Robert-Cruickshank.gifBy Robert Cruickshank
California High Speed Rail Blog

High speed rail is an inherently political project. We can - and should - discuss the technological and transportation merits of the plan, defend its purpose, its value, its need. But to make it reality we must navigate the politics of California - never an easy thing no matter what the issue - as we've seen this week.

The main obstacle facing high speed rail is this state's political inertia. For the last 30 years California has slowly but steadily fallen apart as its public services are hollowed out from a lack of investment. Californians don't like $4.50 gas and are flocking to rail travel - but without massive investment this can never become the viable alternative to oil-based travel that we need to stay afloat and economically competitive.

That investment - in rails, in schools, in health care - hasn't been forthcoming despite the obvious need for it because politicians always find it easier to avoid having to solve the state's structural revenue shortfall.
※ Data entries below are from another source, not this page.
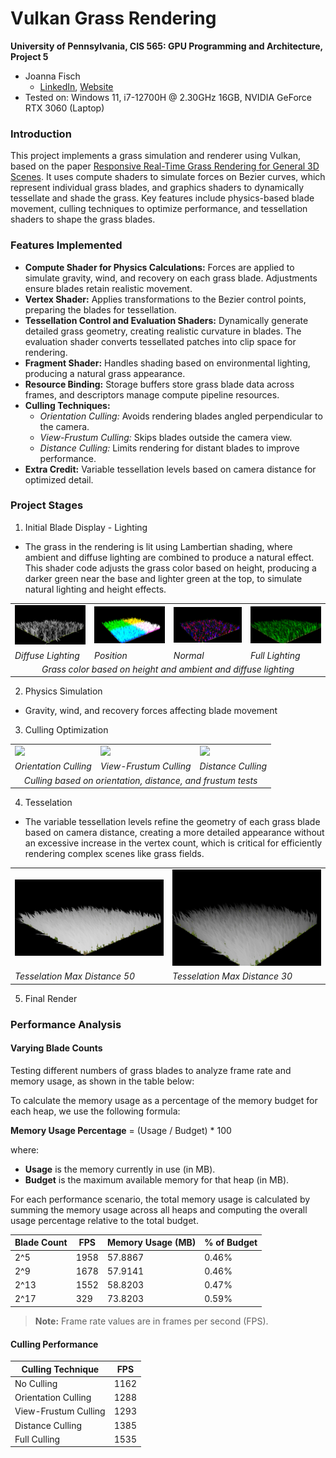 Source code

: Vulkan Grass Rendering
==================================

**University of Pennsylvania, CIS 565: GPU Programming and Architecture, Project 5**

* Joanna Fisch
  * [LinkedIn](https://www.linkedin.com/in/joanna-fisch-bb2979186/), [Website](https://sites.google.com/view/joannafischsportfolio/home)
* Tested on: Windows 11, i7-12700H @ 2.30GHz 16GB, NVIDIA GeForce RTX 3060 (Laptop)

### Introduction

This project implements a grass simulation and renderer using Vulkan, based on the paper [Responsive Real-Time Grass Rendering for General 3D Scenes](https://www.cg.tuwien.ac.at/research/publications/2017/JAHRMANN-2017-RRTG/JAHRMANN-2017-RRTG-draft.pdf). It uses compute shaders to simulate forces on Bezier curves, which represent individual grass blades, and graphics shaders to dynamically tessellate and shade the grass. Key features include physics-based blade movement, culling techniques to optimize performance, and tessellation shaders to shape the grass blades.

### Features Implemented
* **Compute Shader for Physics Calculations:** Forces are applied to simulate gravity, wind, and recovery on each grass blade. Adjustments ensure blades retain realistic movement.
* **Vertex Shader:** Applies transformations to the Bezier control points, preparing the blades for tessellation.
* **Tessellation Control and Evaluation Shaders:** Dynamically generate detailed grass geometry, creating realistic curvature in blades. The evaluation shader converts tessellated patches into clip space for rendering.
* **Fragment Shader:** Handles shading based on environmental lighting, producing a natural grass appearance.
* **Resource Binding:** Storage buffers store grass blade data across frames, and descriptors manage compute pipeline resources.
* **Culling Techniques:**
  * _Orientation Culling:_ Avoids rendering blades angled perpendicular to the camera.
  * _View-Frustum Culling:_ Skips blades outside the camera view.
  * _Distance Culling:_ Limits rendering for distant blades to improve performance.
* **Extra Credit:** Variable tessellation levels based on camera distance for optimized detail.

### Project Stages
1. Initial Blade Display - Lighting
  * The grass in the rendering is lit using Lambertian shading, where ambient and diffuse lighting are combined to produce a natural effect. This shader code adjusts the grass color based on height, producing a darker green near the base and lighter green at the top, to simulate natural lighting and height effects.
<table>
  <tr>
    <td><img src="img/grass_diffuse.png" /></td>
    <td><img src="img/grass_pos.png" /></td>
    <td><img src="img/grass_nor.png" /></td>
    <td><img src="img/grass_full.png" /></td>
  </tr>
 <tr>
    <td><i> Diffuse Lighting </i></td>
    <td><i> Position </i></td>
    <td><i> Normal </i></td>
   <td><i> Full Lighting </i></td>
  </tr>
  <tr>
    <td colspan="4" align="center"><i> Grass color based on height and ambient and diffuse lighting </i></td>
  </tr>
</table>

2. Physics Simulation
  * Gravity, wind, and recovery forces affecting blade movement

3. Culling Optimization
<table>
  <tr>
    <td><img src="img/orientation_culling_2.gif" /></td>
    <td><img src="img/frustrum_culling_2.gif" /></td>
    <td><img src="img/distance_culling_2.gif" /></td>
  </tr>
 <tr>
    <td><i> Orientation Culling </i></td>
    <td><i> View-Frustum Culling </i></td>
    <td><i> Distance Culling </i></td>
  </tr>
  <tr>
    <td colspan="3" align="center"><i> Culling based on orientation, distance, and frustum tests </i></td>
  </tr>
</table>

4. Tesselation
  * The variable tessellation levels refine the geometry of each grass blade based on camera distance, creating a more detailed appearance without an excessive increase in the vertex count, which is critical for efficiently rendering complex scenes like grass fields.
<table>
  <tr>
    <td><img src="img/grass_tesselationLevel.png" /></td>
    <td><img src="img/grass_tesselationLevel_2.png" /></td>
  </tr>
 <tr>
    <td><i> Tesselation Max Distance 50 </i></td>
    <td><i> Tesselation Max Distance 30 </i></td>
  </tr>
</table>

5. Final Render


### Performance Analysis
#### Varying Blade Counts
Testing different numbers of grass blades to analyze frame rate and memory usage, as shown in the table below:

To calculate the memory usage as a percentage of the memory budget for each heap, we use the following formula:

**Memory Usage Percentage** = (Usage / Budget) * 100

 where:
- **Usage** is the memory currently in use (in MB).
- **Budget** is the maximum available memory for that heap (in MB).

For each performance scenario, the total memory usage is calculated by summing the memory usage across all heaps and computing the overall usage percentage relative to the total budget.

| Blade Count   | FPS | Memory Usage (MB) | % of Budget |
|-------|-------------|-------------|-------------|
| 2^5   | 1958        | 57.8867       | 0.46%       |
| 2^9   | 1678        | 57.9141       | 0.46%       |
| 2^13  | 1552        | 58.8203       | 0.47%       |
| 2^17  | 329         | 73.8203       | 0.59%       |

> **Note:** Frame rate values are in frames per second (FPS).

#### Culling Performance

| Culling Technique   | FPS |
|-------|-------------|
| No Culling   | 1162        |
| Orientation Culling   | 1288        |
| View-Frustum Culling  | 1293        |
| Distance Culling  | 1385         |
| Full Culling  | 1535         |
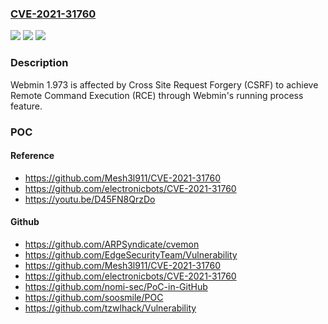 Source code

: ### [CVE-2021-31760](https://cve.mitre.org/cgi-bin/cvename.cgi?name=CVE-2021-31760)
![](https://img.shields.io/static/v1?label=Product&message=n%2Fa&color=blue)
![](https://img.shields.io/static/v1?label=Version&message=n%2Fa&color=blue)
![](https://img.shields.io/static/v1?label=Vulnerability&message=n%2Fa&color=brighgreen)

### Description

Webmin 1.973 is affected by Cross Site Request Forgery (CSRF) to achieve Remote Command Execution (RCE) through Webmin's running process feature.

### POC

#### Reference
- https://github.com/Mesh3l911/CVE-2021-31760
- https://github.com/electronicbots/CVE-2021-31760
- https://youtu.be/D45FN8QrzDo

#### Github
- https://github.com/ARPSyndicate/cvemon
- https://github.com/EdgeSecurityTeam/Vulnerability
- https://github.com/Mesh3l911/CVE-2021-31760
- https://github.com/electronicbots/CVE-2021-31760
- https://github.com/nomi-sec/PoC-in-GitHub
- https://github.com/soosmile/POC
- https://github.com/tzwlhack/Vulnerability

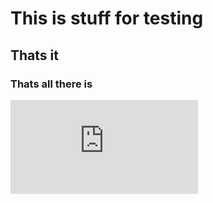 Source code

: # This is stuff for testing
## Thats it
### Thats all there is

![Video](https://SamBeckett0.github.io/Video.md)
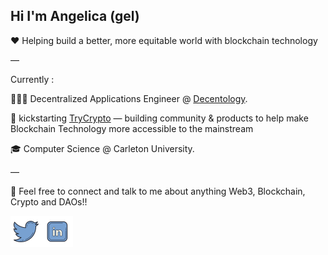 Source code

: 
   ## Hi I'm Angelica (gel)
   :heart: Helping build a better, more equitable world with blockchain technology  
 
 —
   
Currently :

👩🏻‍💻 Decentralized Applications Engineer @ [Decentology](https://www.decentology.com/).

🌱 kickstarting [TryCrypto](https://trycrypto.com/) — building community & products to help make Blockchain Technology more accessible to the mainstream

🎓 Computer Science @ Carleton University.

—

💬 Feel free to connect and talk to me about anything Web3, Blockchain, Crypto and DAOs!!
   <div align="left">
     <div style="display: flex; align-items: flex-start;">
      <a href="https://twitter.com/gxlica"> <img src="https://github.com/gelicamarie/gelicamarie/blob/main/img/twitter.png" width="50" /> <a>
      <a href= "https://www.linkedin.com/in/angelica-turla"> <img src="https://github.com/gelicamarie/gelicamarie/blob/main/img/linkedin.png" width="50"/> </a>
     </div>


<!--
**gelicamarie/gelicamarie** is a ✨ _special_ ✨ repository because its `README.md` (this file) appears on your GitHub profile.

Here are some ideas to get you started:

- 🔭 I’m currently working on ...
- 🌱 I’m currently learning ...
- 👯 I’m looking to collaborate on ...
- 🤔 I’m looking for help with ...
- 💬 Ask me about ...
- 📫 How to reach me: ...
- 😄 Pronouns: ...
- ⚡ Fun fact: ...
-->
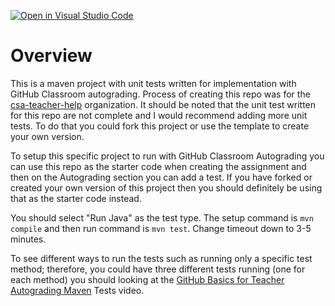 [![Open in Visual Studio Code](https://classroom.github.com/assets/open-in-vscode-c66648af7eb3fe8bc4f294546bfd86ef473780cde1dea487d3c4ff354943c9ae.svg)](https://classroom.github.com/online_ide?assignment_repo_id=9370597&assignment_repo_type=AssignmentRepo)
# Overview

This is a maven project with unit tests written for implementation with GitHub Classroom autograding.  Process of creating this repo was for the [csa-teacher-help](https://github.com/csa-teachers-help) organization.  It should be noted that the unit test written for this repo are not complete and I would recommend adding more unit tests.  To do that you could fork this project or use the template to create your own version.

To setup this specific project to run with GitHub Classroom Autograding you can use this repo as the starter code when creating the assignment and then on the Autograding section you can add a test.  If you have forked or created your own version of this project then you should definitely be using that as the starter code instead.

You should select "Run Java" as the test type.  The setup command is `mvn compile` and then run command is `mvn test`.  Change timeout down to 3-5 minutes.

To see different ways to run the tests such as running only a specific test method; therefore, you could have three different tests running (one for each method) you should looking at the [GitHub Basics for Teacher Autograding Maven](LINK_HERE) Tests video.
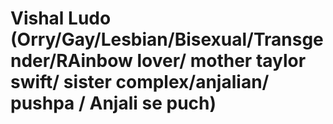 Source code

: # Vishal Ludo (Orry/Gay/Lesbian/Bisexual/Transgender/RAinbow lover/ mother taylor swift/ sister complex/anjalian/ pushpa / Anjali se puch)
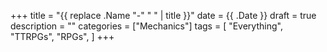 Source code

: +++
title = "{{ replace .Name "-" " " | title }}"
date = {{ .Date }}
draft = true
description = ""
categories = ["Mechanics"]
tags = [
  "Everything",
  "TTRPGs",
  "RPGs",
]
+++

<!--more-->
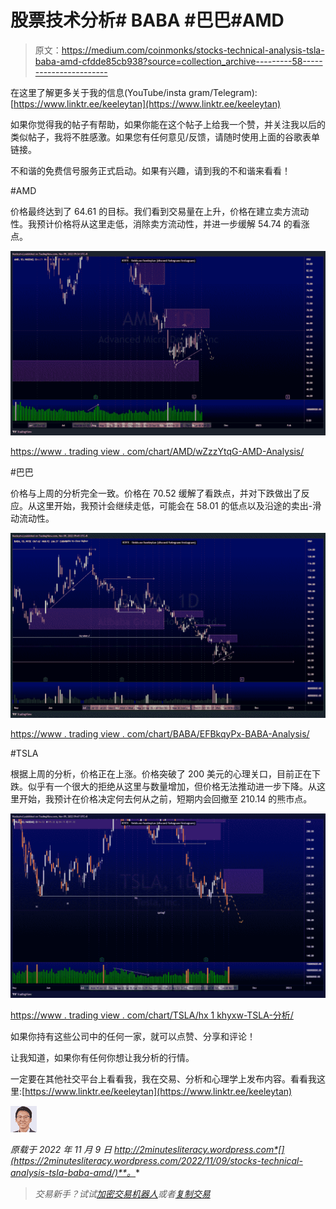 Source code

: # 股票技术分析# BABA #巴巴#AMD

> 原文：<https://medium.com/coinmonks/stocks-technical-analysis-tsla-baba-amd-cfdde85cb938?source=collection_archive---------58----------------------->

在这里了解更多关于我的信息(YouTube/insta gram/Telegram):[https://www.linktr.ee/keeleytan](https://www.linktr.ee/keeleytan)

如果你觉得我的帖子有帮助，如果你能在这个帖子上给我一个赞，并关注我以后的类似帖子，我将不胜感激。如果您有任何意见/反馈，请随时使用上面的谷歌表单链接。

不和谐的免费信号服务正式启动。如果有兴趣，请到我的不和谐来看看！

#AMD

价格最终达到了 64.61 的目标。我们看到交易量在上升，价格在建立卖方流动性。我预计价格将从这里走低，消除卖方流动性，并进一步缓解 54.74 的看涨点。

![](img/8801b2278adcd7668d89f722031ccc6e.png)

[https://www . trading view . com/chart/AMD/wZzzYtqG-AMD-Analysis/](https://www.tradingview.com/chart/AMD/wZzzYtqG-AMD-Analysis/)

#巴巴

价格与上周的分析完全一致。价格在 70.52 缓解了看跌点，并对下跌做出了反应。从这里开始，我预计会继续走低，可能会在 58.01 的低点以及沿途的卖出-滑动流动性。

![](img/00e28dad56169b598ed045fa2073c1b8.png)

[https://www . trading view . com/chart/BABA/EFBkqyPx-BABA-Analysis/](https://www.tradingview.com/chart/BABA/EFBkqyPx-BABA-Analysis/)

#TSLA

根据上周的分析，价格正在上涨。价格突破了 200 美元的心理关口，目前正在下跌。似乎有一个很大的拒绝从这里与数量增加，但价格无法推动进一步下降。从这里开始，我预计在价格决定何去何从之前，短期内会回撤至 210.14 的熊市点。

![](img/c69dad94406e1385487f6324bd497673.png)

[https://www . trading view . com/chart/TSLA/hx 1 khyxw-TSLA-分析/](https://www.tradingview.com/chart/TSLA/hX1Khyxw-TSLA-Analysis/)

如果你持有这些公司中的任何一家，就可以点赞、分享和评论！

让我知道，如果你有任何你想让我分析的行情。

一定要在其他社交平台上看看我，我在交易、分析和心理学上发布内容。看看我这里:[https://www.linktr.ee/keeleytan](https://www.linktr.ee/keeleytan)

![](img/063207168e2807f0bf507f027f83aa3e.png)

*原载于 2022 年 11 月 9 日 http://2minutesliteracy.wordpress.com*[](https://2minutesliteracy.wordpress.com/2022/11/09/stocks-technical-analysis-tsla-baba-amd/)**。**

> *交易新手？试试[加密交易机器人](/coinmonks/crypto-trading-bot-c2ffce8acb2a)或者[复制交易](/coinmonks/top-10-crypto-copy-trading-platforms-for-beginners-d0c37c7d698c)* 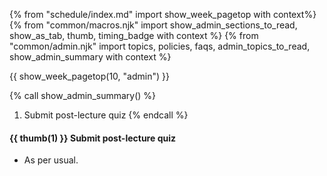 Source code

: {% from "schedule/index.md" import show_week_pagetop with context%}
{% from "common/macros.njk" import show_admin_sections_to_read, show_as_tab, thumb, timing_badge with context %}
{% from "common/admin.njk" import topics, policies, faqs, admin_topics_to_read, show_admin_summary with context %}

{{ show_week_pagetop(10, "admin") }}

{% call show_admin_summary() %}
1. Submit post-lecture quiz
{% endcall %}

<div id="additional">

#### {{ thumb(1) }} Submit post-lecture quiz

* As per usual.
</div>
The state's media, convinced that the #1 problem facing government is how to keep spending down, certainly doesn't help matters, but state politicians from both parties remain locked in an obsolete view of financial risk, predicated on the belief that anything new, anything that requires a substantial investment, is a bad idea.

Perhaps it is - from their perspective. California politicians like taking the easy way out, using cheap and easy budget "solutions" to kick the state's underlying revenue problem a few years down the road. HSR threatens them because it demands a solution - a spending solution - right now.

This problem is compounded by their inability or unwillingness to accept new realities. I've spent the last two days on California's trains - the Coast Starlight, the Pacific Surfliner, the Metro Red Line. All were packed, no matter the hour of the day. Gas prices are on everyone's mind and virtually everyone I talk to here - conservative, moderate, liberal - agrees on the need for non-oil alternatives.